Wambuul Sample Sounds

These sample sounds are explored and discussed in a guided soundwalk by field recordist and sound artist, Kim V. Goldsmith. This walk is part of the Sonic Territories: Wambuul project funded by the Country Arts Support Program (CASP), through Create NSW and Orana Arts.

Talking points
  • What does it mean to actively and deeply listen?
  • Is listening actively really about dualities or unities of sound from different sources? What does that mean to us?
  • What is noise?
  • How do sounds influence each other?
  • How are we shaped by the sounds in our environment?
  • How do we shape the natural environment with the sounds we make?
  • What is field recording, acoustic ecology, soundscape ecology and sound art?
  • What’s needed to preserve sounds of the natural world?

Where biophonies and geophonies still exist unimpaired by human noise, we find places of awesome revitalization and inspiration.
Bernie Krause, The Great Animal Orchestra, 2012


STOP 1: Sounds of a regulated river

Recorded with a geofón, shotgun microphone and hydrophone

Water pressing on the dam wall at Burrendong and the white noise of the nearby spillway are signatures of a regulated river. Sounds from the Duke of Wellington Bridge are shaped by the river in flood.
Hydrophone in the river over the side of the Duke of Wellington Bridge, Wellington

STOP 2: Dubbo’s bridges on a Sunday

Recorded with a geofón and shotgun microphone

The sounds of the river on and under Dubbo’s bridges are very different on a Sunday morning to what they are on a weekday in the mid-afternoon. Recorded at the LH Ford Bridge and Yabang Gee Bridge on a Sunday morning.
Geofón probe at the base of a pylon on the LH Ford Bridge

STOP 3: The sonic world of trees

Recorded with a shotgun microphone, contact microphone and geofón

From the wind in the tree tops to the scratchings of insects behind bark, and subsoil rumblings at the base of a giant eucalypt—trees are never silent
Contact microphone on a tree beside a flooded Wambuul

STOP 4: Beneath the surface

Recorded with a lavalier mic, iPhone, hydrophones (two different types) and contact microphone

Ants, crickets, hungry tadpoles, frogs after rain, lush grass and water plants photosynthesising — some we hear when we listen, others we’ll never experience without the assistance of technology.
Contact microphone clamped to grass beside water

STOP 5: Built structures in the environment

Recorded with a geofón mic with a neodymium magnetic attachment

The noises around us are sometimes captured in the built structures in our environment.

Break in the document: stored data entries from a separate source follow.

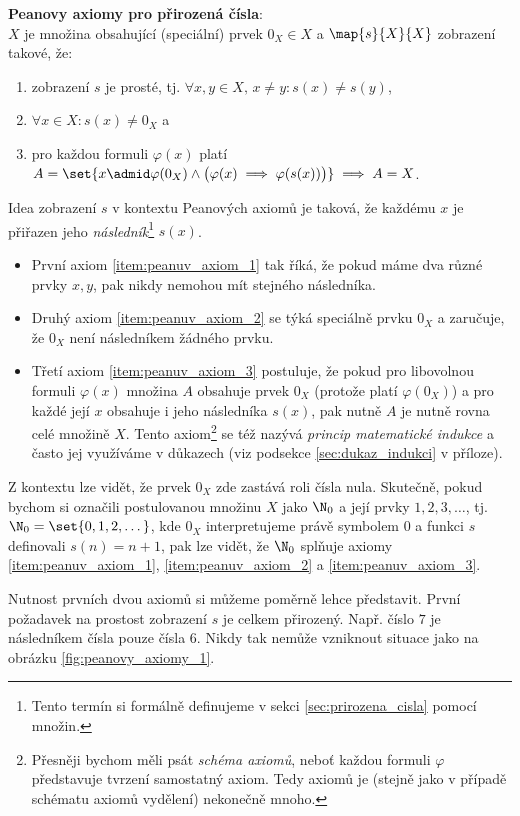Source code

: \noindent\textbf{Peanovy axiomy pro přirozená čísla}:\\
$X$ je množina obsahující (speciální) prvek $0_X\in X$ a $\map{s}{X}{X}$ zobrazení takové, že:
\begin{enumerate}[label=({P}\arabic*)]
    \item\label{item:peanuv_axiom_1} zobrazení $s$ je prosté, tj. $\forall x,y\in X,\,x\neq y: s(x)\neq s(y)$,
    \item\label{item:peanuv_axiom_2} $\forall x\in X: s(x)\neq 0_X$ a
    \item\label{item:peanuv_axiom_3} pro každou formuli $\varphi(x)$ platí $A=\set{x \admid \varphi(0_X) \land \big(\varphi(x)\implies \varphi(s(x))\big)}\implies A=X$.
\end{enumerate}
Idea zobrazení $s$ v kontextu Peanových axiomů je taková, že každému $x$ je přiřazen jeho \emph{následník}\footnote{Tento termín si formálně definujeme v sekci \ref{sec:prirozena_cisla} pomocí množin.} $s(x)$.
\begin{itemize}
    \item První axiom \ref{item:peanuv_axiom_1} tak říká, že pokud máme dva různé prvky $x,y$, pak nikdy nemohou mít stejného následníka.
    \item Druhý axiom \ref{item:peanuv_axiom_2} se týká speciálně prvku $0_X$ a zaručuje, že $0_X$ není následníkem žádného prvku.
    \item Třetí axiom \ref{item:peanuv_axiom_3} postuluje, že pokud pro libovolnou formuli $\varphi(x)$ množina $A$ obsahuje prvek $0_X$ (protože platí $\varphi(0_X)$) a pro každé její $x$ obsahuje i jeho následníka $s(x)$, pak nutně $A$ je nutně rovna celé množině $X$. Tento axiom\footnote{Přesněji bychom měli psát \emph{schéma axiomů}, neboť každou formuli $\varphi$ představuje tvrzení samostatný axiom. Tedy axiomů je (stejně jako v případě schématu axiomů vydělení) nekonečně mnoho.} se též nazývá \emph{princip matematické indukce} a často jej využíváme v důkazech (viz podsekce \ref{sec:dukaz_indukci} v příloze).
\end{itemize}
Z kontextu lze vidět, že prvek $0_X$ zde zastává roli čísla nula. Skutečně, pokud bychom si označili postulovanou množinu $X$ jako $\N_0$ a její prvky $1,2,3,\dots$, tj. $\N_0=\set{0,1,2,\dots}$, kde $0_X$ interpretujeme právě symbolem $0$ a funkci $s$ definovali $s(n)=n+1$, pak lze vidět, že $\N_0$ splňuje axiomy \ref{item:peanuv_axiom_1}, \ref{item:peanuv_axiom_2} a \ref{item:peanuv_axiom_3}.\par
Nutnost prvních dvou axiomů si můžeme poměrně lehce představit. První požadavek na prostost zobrazení $s$ je celkem přirozený. Např. číslo $7$ je následníkem čísla pouze čísla $6$. Nikdy tak nemůže vzniknout situace jako na obrázku \ref{fig:peanovy_axiomy_1}.

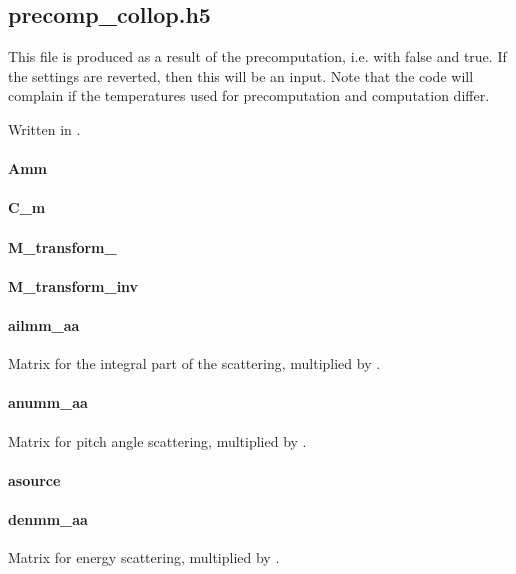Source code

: \subsection{precomp\_collop.h5}
This file is produced as a result of the precomputation, i.e. with
 false and
 true. If the settings are
reverted, then this will be an input.
Note that the code will complain if the temperatures used for
precomputation and computation differ.

Written in .

\paragraph{Amm}

\paragraph{C\_m}

\paragraph{M\_transform\_}

\paragraph{M\_transform\_inv}

\paragraph{ailmm\_aa}
Matrix for the integral part of the scattering, multiplied by
.

\paragraph{anumm\_aa}
Matrix for pitch angle scattering, multiplied by .

\paragraph{asource}

\paragraph{denmm\_aa}
Matrix for energy scattering, multiplied by .


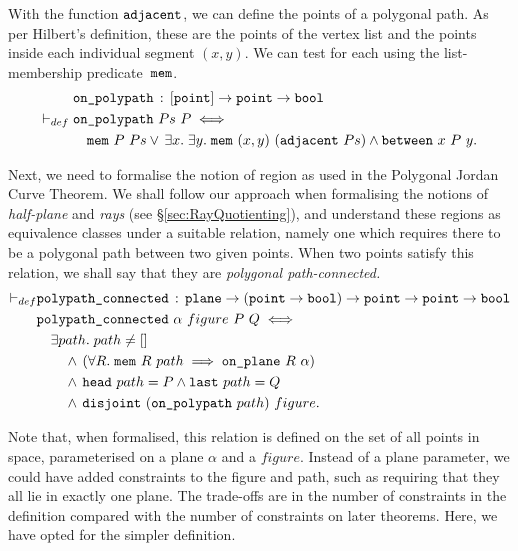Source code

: With the function $\texttt{adjacent}$, we can define the points of a polygonal path. As per Hilbert's definition, these are the points of the vertex list and the points inside each individual segment $(x,y)$. We can test for each using the list-membership predicate~$\texttt{mem}$.
\begin{equation}\label{eq:OnPolyPath}
  \begin{split}
    &\texttt{on\_polypath}\,:\,[\texttt{point}] \rightarrow \texttt{point} \rightarrow \texttt{bool}\\
    \vdash_{def}\;&\texttt{on\_polypath}\ Ps\ P \iff \\
    &\quad\texttt{mem}\ P\ Ps\vee\,\exists x.\;\exists y.\; \texttt{mem}\ (x,y)\ (\texttt{adjacent}\ Ps) \wedge \texttt{between}\ x\ P\ y.
  \end{split}
\end{equation}

Next, we need to formalise the notion of region as used in the Polygonal Jordan Curve Theorem. We shall follow our approach when formalising the notions of \emph{half-plane} and \emph{rays} (see \S\ref{sec:RayQuotienting}), and understand these regions as equivalence classes under a suitable relation, namely one which requires there to be a polygonal path between two given points. When two points satisfy this relation, we shall say that they are \emph{polygonal path-connected.}
\begin{align*}
  \vdash_{def}&\code{polypath\_connected}\,:\,\code{plane}\rightarrow(\code{point} \rightarrow \code{bool}) \rightarrow \code{point} \rightarrow \code{point} \rightarrow \code{bool}\\
  &\code{polypath\_connected}\ \alpha\ figure\ P\ Q \iff\\
  &\quad\exists path.\; path \neq []\\
  &\qquad\wedge\,(\forall R.\;\code{mem}\ R\ path \implies \onplane{R}{\alpha})\\
  &\qquad\wedge\,\code{head}\ path = P \wedge \code{last}\ path = Q\\
  &\qquad\wedge\,\code{disjoint}\ (\code{on\_polypath}\ path)\ figure.
\end{align*}

Note that, when formalised, this relation is defined on the set of all points in space, parameterised on a plane $\alpha$ and a $figure$. Instead of a plane parameter, we could have added constraints to the figure and path, such as requiring that they all lie in exactly one plane. The trade-offs are in the number of constraints in the definition compared with the number of constraints on later theorems. Here, we have opted for the simpler definition.

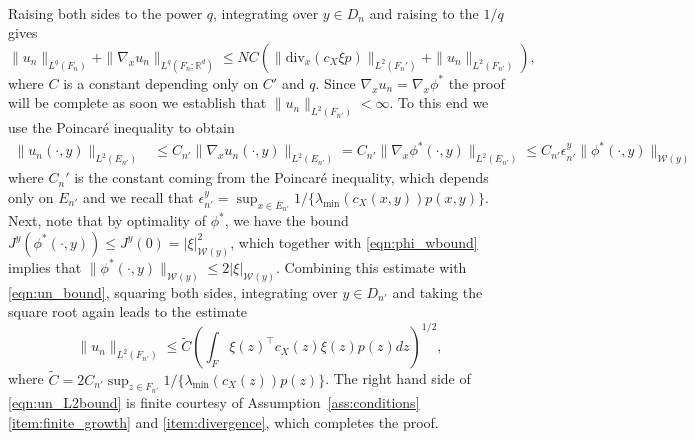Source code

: \documentclass{article}
\makeatletter
\theoremstyle{plain}
\theoremstyle{definition}
\newcommand{\R}{\mathbb{R}}
\newcommand{\Wcal}{{\mathcal W}}
\numberwithin{lem}{section}
\renewenvironment{proof}[1][\proofname] {\par\pushQED{\qed}\normalfont\topsep6\p@\@plus6\p@\relax\trivlist\item[\hskip\labelsep\bfseries#1\@addpunct{.}]\ignorespaces}{\popQED\endtrivlist\@endpefalse}
\makeatother
\begin{document}
\begin{proof}
\begin{align}
 \end{align}
 Raising both sides to the power $q$, integrating over $y \in D_n$ and raising to the $1/q$ gives
 \[\|u_n\|_{L^q(F_n)} + \|\nabla_x u_n\|_{L^q(F_n;\R^d)}\leq NC(\|\mathrm{div}_x(c_X\xi p)\|_{L^2(F_n')} + \|u_n\|_{L^2(F_{n'})}), \]
 where $C$ is a constant depending only on $C'$ and $q$. Since $\nabla_x u_n = \nabla_x \phi^*$ the proof will be complete as soon we establish that $\|u_n\|_{L^2(F_{n'})} < \infty$. To this end we use the Poincar\'e inequality \cite[Theorem~5.8.1]{evanspartial2010} to obtain
 \begin{align}
     \|u_n(\cdot,y)\|_{L^2(E_{n'})} & \leq C_{n'}\|\nabla_x u_n(\cdot,y)\|_{L^2(E_{n'})} = C_{n'}\|\nabla_x \phi^* (\cdot,y)\|_{L^2(E_{n'})} \leq C_{n'}\epsilon_{n'}^y\|\phi^*(\cdot,y)\|_{\Wcal(y)}
     \label{eqn:un_bound}
 \end{align}
 where $C_n'$ is the constant coming from the Poincar\'e inequality, which depends only on $E_{n'}$ and we recall that $\epsilon_{n'}^y = \sup_{x \in E_{n'}} 1/\{\lambda_{\min}(c_X(x,y))p(x,y)\}$. Next, note that by optimality of $\phi^*$, we have the bound $J^y(\phi^*(\cdot,y)) \leq J^y(0) = |\xi|^2_{\Wcal(y)}$, which together with \eqref{eqn:phi_wbound} implies that $\|\phi^*(\cdot,y)\|_{\Wcal(y)} \leq 2|\xi|_{\Wcal(y)}$.
 Combining this estimate with \eqref{eqn:un_bound}, squaring both sides, integrating over $y \in D_{n'}$ and taking the square root again leads to the estimate 
 \begin{equation} \label{eqn:un_L2bound} 
 \|u_n\|_{L^2(F_{n'})} \leq \tilde C\left(\int_F\xi(z)^\top c_X(z)\xi(z)p(z)dz\right)^{1/2},
 \end{equation} where $\tilde C = 2C_{n'}\sup_{z \in F_{n'}} 1/\{\lambda_{\min}(c_X(z))p(z)\}$.
 The right hand side of \eqref{eqn:un_L2bound} is finite courtesy of Assumption~\ref{ass:conditions}\ref{item:finite_growth} and \ref{item:divergence}, which completes the proof.
\end{proof}
\end{document}

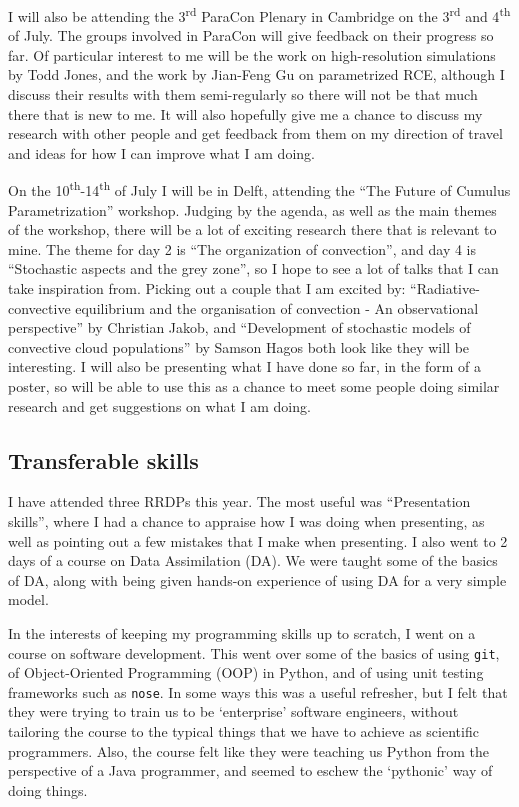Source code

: \documentclass[11pt,a4paper]{article}
\newcommand{\ts}{\textsuperscript}
\begin{document}
I will also be attending the 3\ts{rd} ParaCon Plenary in Cambridge on the 3\ts{rd} and 4\ts{th} of July. The groups involved in ParaCon will give feedback on their progress so far. Of particular interest to me will be the work on high-resolution simulations by Todd Jones, and the work by Jian-Feng Gu on parametrized RCE, although I discuss their results with them semi-regularly so there will not be that much there that is new to me. It will also hopefully give me a chance to discuss my research with other people and get feedback from them on my direction of travel and ideas for how I can improve what I am doing.

On the 10\ts{th}-14\ts{th} of July I will be in Delft, attending the ``The Future of Cumulus Parametrization'' workshop. Judging by the agenda, as well as the main themes of the workshop, there will be a lot of exciting research there that is relevant to mine. The theme for day 2 is ``The organization of convection'', and day 4 is ``Stochastic aspects and the grey zone'', so I hope to see a lot of talks that I can take inspiration from. Picking out a couple that I am excited by: ``Radiative-convective equilibrium and the organisation of convection - An observational perspective'' by Christian Jakob, and ``Development of stochastic models of convective cloud populations'' by Samson Hagos both look like they will be interesting. I will also be presenting what I have done so far, in the form of a poster, so will be able to use this as a chance to meet some people doing similar research and get suggestions on what I am doing.

\subsection{Transferable skills}

I have attended three RRDPs this year. The most useful was ``Presentation skills'', where I had a chance to appraise how I was doing when presenting, as well as pointing out a few mistakes that I make when presenting. I also went to 2 days of a course on Data Assimilation (DA). We were taught some of the basics of DA, along with being given hands-on experience of using DA for a very simple model.

In the interests of keeping my programming skills up to scratch, I went on a course on software development. This went over some of the basics of using \texttt{git}, of Object-Oriented Programming (OOP) in Python, and of using unit testing frameworks such as \texttt{nose}. In some ways this was a useful refresher, but I felt that they were trying to train us to be `enterprise' software engineers, without tailoring the course to the typical things that we have to achieve as scientific programmers. Also, the course felt like they were teaching us Python from the perspective of a Java programmer, and seemed to eschew the `pythonic' way of doing things.
\end{document}
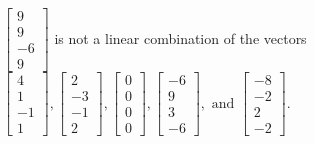 \begin{exercise}
\begin{exerciseStatement}
  \end{exerciseStatement}
  \begin{exerciseAnswer}
   \(\left[\begin{array}{c}
9 \\
9 \\
-6 \\
9
\end{array}\right]\) 
  	 is not  
	a linear combination of the vectors \(\left[\begin{array}{c}
4 \\
1 \\
-1 \\
1
\end{array}\right] , \left[\begin{array}{c}
2 \\
-3 \\
-1 \\
2
\end{array}\right] , \left[\begin{array}{c}
0 \\
0 \\
0 \\
0
\end{array}\right] , \left[\begin{array}{c}
-6 \\
9 \\
3 \\
-6
\end{array}\right] , \text{ and } \left[\begin{array}{c}
-8 \\
-2 \\
2 \\
-2
\end{array}\right]\).

	
  


  \end{exerciseAnswer}
\end{exercise}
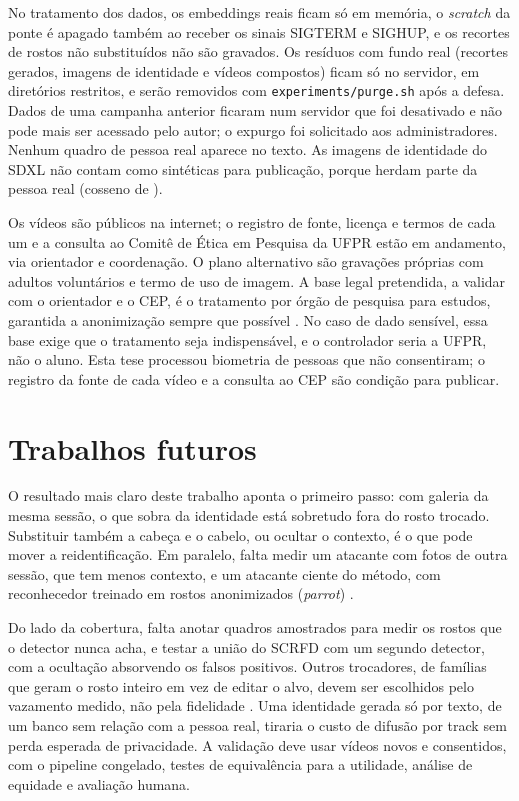 No tratamento dos dados, os embeddings reais ficam só em memória, o \emph{scratch} da ponte é apagado também ao receber os sinais SIGTERM e SIGHUP, e os recortes de rostos não substituídos não são gravados. Os resíduos com fundo real (recortes gerados, imagens de identidade e vídeos compostos) ficam só no servidor, em diretórios restritos, e serão removidos com \texttt{experiments/purge.sh} após a defesa. Dados de uma campanha anterior ficaram num servidor que foi desativado e não pode mais ser acessado pelo autor; o expurgo foi solicitado aos administradores. Nenhum quadro de pessoa real aparece no texto. As imagens de identidade do SDXL não contam como sintéticas para publicação, porque herdam parte da pessoa real (cosseno de ).

Os vídeos são públicos na internet; o registro de fonte, licença e termos de cada um e a consulta ao Comitê de Ética em Pesquisa da UFPR estão em andamento, via orientador e coordenação. O plano alternativo são gravações próprias com adultos voluntários e termo de uso de imagem. A base legal pretendida, a validar com o orientador e o CEP, é o tratamento por órgão de pesquisa para estudos, garantida a anonimização sempre que possível \citep[art.~7º, IV; art.~11, II, c]{lgpd}. No caso de dado sensível, essa base exige que o tratamento seja indispensável, e o controlador seria a UFPR, não o aluno. Esta tese processou biometria de pessoas que não consentiram; o registro da fonte de cada vídeo e a consulta ao CEP são condição para publicar.

\section{Trabalhos futuros}

O resultado mais claro deste trabalho aponta o primeiro passo: com galeria da mesma sessão, o que sobra da identidade está sobretudo fora do rosto trocado. Substituir também a cabeça e o cabelo, ou ocultar o contexto, é o que pode mover a reidentificação. Em paralelo, falta medir um atacante com fotos de outra sessão, que tem menos contexto, e um atacante ciente do método, com reconhecedor treinado em rostos anonimizados (\emph{parrot}) \citep{hanisch}.

Do lado da cobertura, falta anotar quadros amostrados para medir os rostos que o detector nunca acha, e testar a união do SCRFD com um segundo detector, com a ocultação absorvendo os falsos positivos. Outros trocadores, de famílias que geram o rosto inteiro em vez de editar o alvo, devem ser escolhidos pelo vazamento medido, não pela fidelidade \citep{mustu}. Uma identidade gerada só por texto, de um banco sem relação com a pessoa real, tiraria o custo de difusão por track sem perda esperada de privacidade. A validação deve usar vídeos novos e consentidos, com o pipeline congelado, testes de equivalência para a utilidade, análise de equidade e avaliação humana.


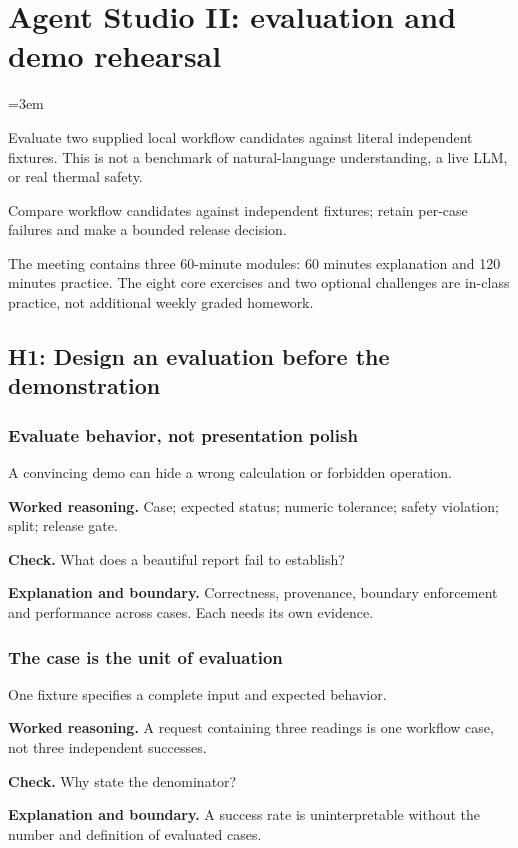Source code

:\chapter{Agent Studio II: evaluation and demo rehearsal}\label{chap:w16-studio}
\emergencystretch=3em

Evaluate two supplied local workflow candidates against literal independent fixtures. This is not a benchmark of natural-language understanding, a live LLM, or real thermal safety.
\begin{learningbox}Compare workflow candidates against independent fixtures; retain per-case failures and make a bounded release decision.\end{learningbox}
The meeting contains three 60-minute modules: 60 minutes explanation and 120 minutes practice. The eight core exercises and two optional challenges are in-class practice, not additional weekly graded homework.
\section{H1: Design an evaluation before the demonstration}
\subsection{Evaluate behavior, not presentation polish}
A convincing demo can hide a wrong calculation or forbidden operation.

\textbf{Worked reasoning.} Case; expected status; numeric tolerance; safety violation; split; release gate.

\textbf{Check.} What does a beautiful report fail to establish?

\textbf{Explanation and boundary.} Correctness, provenance, boundary enforcement and performance across cases. Each needs its own evidence.

\subsection{The case is the unit of evaluation}
One fixture specifies a complete input and expected behavior.

\textbf{Worked reasoning.} A request containing three readings is one workflow case, not three independent successes.

\textbf{Check.} Why state the denominator?

\textbf{Explanation and boundary.} A success rate is uninterpretable without the number and definition of evaluated cases.


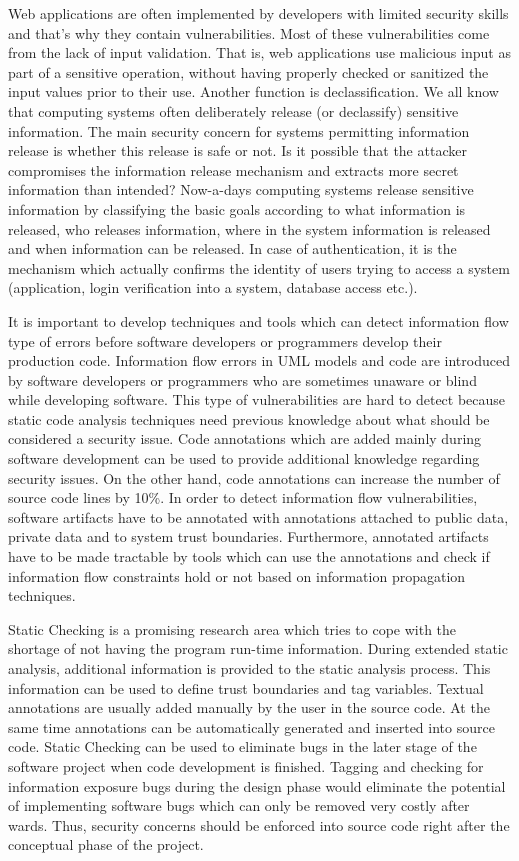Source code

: Web applications are often implemented by developers with limited security skills and that's why they contain vulnerabilities. Most of these vulnerabilities come from the lack of input validation. That is, web applications use malicious input as part of a sensitive operation, without having properly checked or sanitized the input values
prior to their use. Another function is declassification. We all know that computing systems often deliberately release (or declassify) sensitive information. The main security concern for systems permitting information release is whether this release is safe or not. Is it possible that the attacker compromises the information release mechanism and extracts more secret information than intended? Now-a-days computing systems release sensitive information by classifying the basic goals according to what information is released, who releases information, where in the system information is released and when information can be released. In case of authentication, it is the mechanism which actually confirms the identity of users trying to access a system (application, login verification into a system, database access etc.). 

It is important to develop techniques and tools which can detect information flow type of errors before software developers or programmers develop their production code. Information flow errors in UML models and code are introduced by software developers or programmers who are sometimes unaware or blind while developing software. This type of vulnerabilities are hard to detect because static code analysis techniques need previous knowledge about what should be considered a security issue. Code annotations which are added mainly during software development \cite{ref_18_chess2004static} can be used to provide additional knowledge regarding security issues. On the other hand, code annotations can increase the number of source code lines by 10\%. In order to detect information flow vulnerabilities, software artifacts have to be annotated with annotations attached to public data, private data and to system trust boundaries. Furthermore, annotated artifacts have to be made tractable by tools which can use the annotations and check if information flow constraints hold or not based on information propagation techniques.

Static Checking is a promising research area which tries to cope with the shortage of not having the program run-time information. During extended static analysis, additional information is provided to the static analysis process. This information can be used to define trust boundaries and tag variables. Textual annotations are usually added manually by the user in the source code. At the same time annotations can be automatically generated and inserted into source code. Static Checking can be used to eliminate bugs in the later stage of the software project when code development is finished. Tagging and checking for information exposure bugs during the design phase would eliminate the potential of implementing software bugs which can only be removed very costly after wards. Thus, security concerns should be enforced into source code right after the conceptual phase of the project.


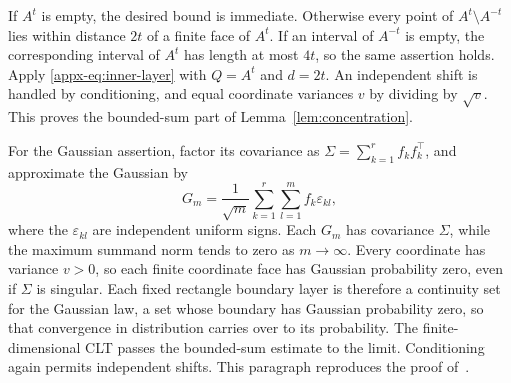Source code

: \documentclass[11pt,letterpaper]{article}
\newif\ifshowrev
\newcommand{\rev}[1]{\ifshowrev{\color{revblue}%
\hypersetup{linkcolor=revblue,citecolor=revblue,urlcolor=revblue}#1}\else#1\fi}
\newcommand{\rs}[1]{\ifshowrev{\color{revblue}#1}\else#1\fi}
\newif\ifshowpass
\newcommand{\pass}[1]{\ifshowpass{\color{revblue}%
\hypersetup{linkcolor=revblue,citecolor=revblue,urlcolor=revblue}#1}\else#1\fi}
\newif\ifshownat
\newcommand{\nat}[1]{\ifshownat{\color{revblue}%
\hypersetup{linkcolor=revblue,citecolor=revblue,urlcolor=revblue}#1}\else#1\fi}
\theoremstyle{remark}
\begin{document}
If \(A^{\rs t}\) is empty, the desired bound is immediate. Otherwise every
point of \(A^{\rs t}\setminus A^{-\rs t}\) lies within distance \(2\rs t\)
of a finite face of \(A^{\rs t}\). If an interval of \(A^{-\rs t}\) is empty,
the corresponding interval of \(A^{\rs t}\) has length at most \(4\rs t\), so
the same assertion holds. Apply \eqref{appx-eq:inner-layer} with
\(Q=A^{\rs t}\) and \(d=2\rs t\). An independent shift is handled by
conditioning, and equal coordinate variances \(v\) by dividing by
\(\sqrt v\). This proves the bounded-sum part of
Lemma~\rev{\ref{lem:concentration}}.

For the Gaussian assertion, factor its covariance as
\(\Sigma=\sum_{k=1}^r \rs{f_k}\rs{f_k}^\top\), and approximate the Gaussian by
\[
 G_m=\frac1{\sqrt m}\sum_{k=1}^r\sum_{l=1}^m \rs{f_k}\varepsilon_{kl},
\]
where the \(\varepsilon_{kl}\) are independent uniform signs.
\pass{Each \(G_m\) has} covariance \(\Sigma\), while the maximum
summand norm tends to zero\pass{ as \(m\to\infty\)}. Every coordinate has variance \(v>0\), so each finite coordinate face
has Gaussian probability zero, even if \(\Sigma\) is singular. Each
fixed rectangle boundary layer is therefore a continuity set for the
Gaussian law\rev{, a set whose boundary has Gaussian probability zero, so
that convergence in distribution carries over to its probability}. The finite-dimensional CLT passes the bounded-sum estimate
to the limit. Conditioning again permits independent shifts.
\rev{This paragraph reproduces \nat{the proof of~\cite[Corollary~2.2]{AL}}.}


\endgroup

\end{document}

What do you recognise in this track?
Geofón attached to checkerplate cover on well hole near railway bridge, West Dubbo

STOP 6: Emile Serisier Bridge

Recorded with a geofón, shotgun microphone and hydrophone

Traffic and the force of flood water against bridge pylons create vibrations in the Emile Serisier Bridge that carry through the shallow water at the river’s edge
Shotgun mic inside blimp with windshield aimed at water under Emilie Serisier Bridge

Thank you for being part of this ecoWALK. Enjoy more sounds of the Wambuul/ Macquarie River and those further downstream at Maliyanga ngurra/ the Macquarie Marshes, on the Sonic stories of the wetlands page, showcasing some of the soundscapes and videos produced for MOSSES AND MARSHES.

Tell us what you thought of the walk – we promise this feedback form is a short one! The survey results help us report back to our funding bodies and plan better walks.


Listening opens us to the wonders of communication and creativity…Yet we are increasingly disconnected from sensory, storied relationship to life’s community…To listen, then, is a delight, a window into life’s creativity, and a political and moral act.
David George Haskell, Sounds Wild & Broken, 2022


Follow-up activities

Were you hooked by the power and possibilities of sound?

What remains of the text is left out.